╭─ Material for the task

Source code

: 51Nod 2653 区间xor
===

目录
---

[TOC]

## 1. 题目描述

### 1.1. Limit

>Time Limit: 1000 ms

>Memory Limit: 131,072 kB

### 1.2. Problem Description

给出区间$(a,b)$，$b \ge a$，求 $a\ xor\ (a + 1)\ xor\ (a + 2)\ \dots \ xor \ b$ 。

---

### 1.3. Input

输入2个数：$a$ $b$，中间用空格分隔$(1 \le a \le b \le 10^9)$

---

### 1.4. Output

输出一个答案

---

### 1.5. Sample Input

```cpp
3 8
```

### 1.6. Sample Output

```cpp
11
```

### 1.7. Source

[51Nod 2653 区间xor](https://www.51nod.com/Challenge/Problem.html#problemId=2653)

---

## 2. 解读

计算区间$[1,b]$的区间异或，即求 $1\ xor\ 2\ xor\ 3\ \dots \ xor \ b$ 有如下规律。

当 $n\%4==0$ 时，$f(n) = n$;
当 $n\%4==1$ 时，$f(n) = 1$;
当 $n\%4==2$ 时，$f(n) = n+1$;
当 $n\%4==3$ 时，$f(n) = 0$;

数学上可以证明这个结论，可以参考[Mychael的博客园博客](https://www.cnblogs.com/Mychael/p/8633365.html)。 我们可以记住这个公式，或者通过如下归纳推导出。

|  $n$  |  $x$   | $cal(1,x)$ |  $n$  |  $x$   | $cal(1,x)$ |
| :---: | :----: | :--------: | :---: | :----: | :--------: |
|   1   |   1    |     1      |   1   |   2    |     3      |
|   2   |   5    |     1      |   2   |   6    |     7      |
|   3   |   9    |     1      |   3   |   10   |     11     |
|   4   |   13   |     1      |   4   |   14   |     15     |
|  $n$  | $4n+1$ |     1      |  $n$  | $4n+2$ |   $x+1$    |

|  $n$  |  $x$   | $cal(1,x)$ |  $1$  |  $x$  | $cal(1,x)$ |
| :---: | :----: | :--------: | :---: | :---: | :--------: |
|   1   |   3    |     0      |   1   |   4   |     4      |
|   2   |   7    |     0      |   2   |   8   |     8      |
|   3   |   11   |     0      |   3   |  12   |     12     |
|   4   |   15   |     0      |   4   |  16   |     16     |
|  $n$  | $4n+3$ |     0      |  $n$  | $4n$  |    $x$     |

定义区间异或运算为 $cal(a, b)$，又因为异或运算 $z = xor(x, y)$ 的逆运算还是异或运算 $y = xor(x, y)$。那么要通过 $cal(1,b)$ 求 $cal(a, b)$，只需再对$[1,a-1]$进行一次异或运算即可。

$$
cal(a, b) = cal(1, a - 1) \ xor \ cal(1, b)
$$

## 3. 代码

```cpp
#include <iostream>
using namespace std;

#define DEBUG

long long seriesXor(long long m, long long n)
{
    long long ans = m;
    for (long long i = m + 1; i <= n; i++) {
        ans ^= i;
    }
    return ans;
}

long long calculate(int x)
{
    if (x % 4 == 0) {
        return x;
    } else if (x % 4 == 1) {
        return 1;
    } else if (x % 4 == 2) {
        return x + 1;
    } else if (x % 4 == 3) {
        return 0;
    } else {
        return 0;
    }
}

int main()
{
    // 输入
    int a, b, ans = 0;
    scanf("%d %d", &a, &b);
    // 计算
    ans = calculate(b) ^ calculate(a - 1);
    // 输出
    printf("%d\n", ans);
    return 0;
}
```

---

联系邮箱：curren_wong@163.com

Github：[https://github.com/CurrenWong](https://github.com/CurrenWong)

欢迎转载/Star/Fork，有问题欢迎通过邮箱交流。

╰─

Nothing but the lines from the start of the data through the line holding "当 $n\%4==3$ 时，$f(n) = 0$;" should be restated, and each one exactly.

> Response to the exercise
Source code

: 51Nod 2653 区间xor
===

目录
---

[TOC]

## 1. 题目描述

### 1.1. Limit

>Time Limit: 1000 ms

>Memory Limit: 131,072 kB

### 1.2. Problem Description

给出区间$(a,b)$，$b \ge a$，求 $a\ xor\ (a + 1)\ xor\ (a + 2)\ \dots \ xor \ b$ 。

---

### 1.3. Input

输入2个数：$a$ $b$，中间用空格分隔$(1 \le a \le b \le 10^9)$

---

### 1.4. Output

输出一个答案

---

### 1.5. Sample Input

```cpp
3 8
```

### 1.6. Sample Output

```cpp
11
```

### 1.7. Source

[51Nod 2653 区间xor](https://www.51nod.com/Challenge/Problem.html#problemId=2653)

---

## 2. 解读

计算区间$[1,b]$的区间异或，即求 $1\ xor\ 2\ xor\ 3\ \dots \ xor \ b$ 有如下规律。

当 $n\%4==0$ 时，$f(n) = n$;
当 $n\%4==1$ 时，$f(n) = 1$;
当 $n\%4==2$ 时，$f(n) = n+1$;
当 $n\%4==3$ 时，$f(n) = 0$;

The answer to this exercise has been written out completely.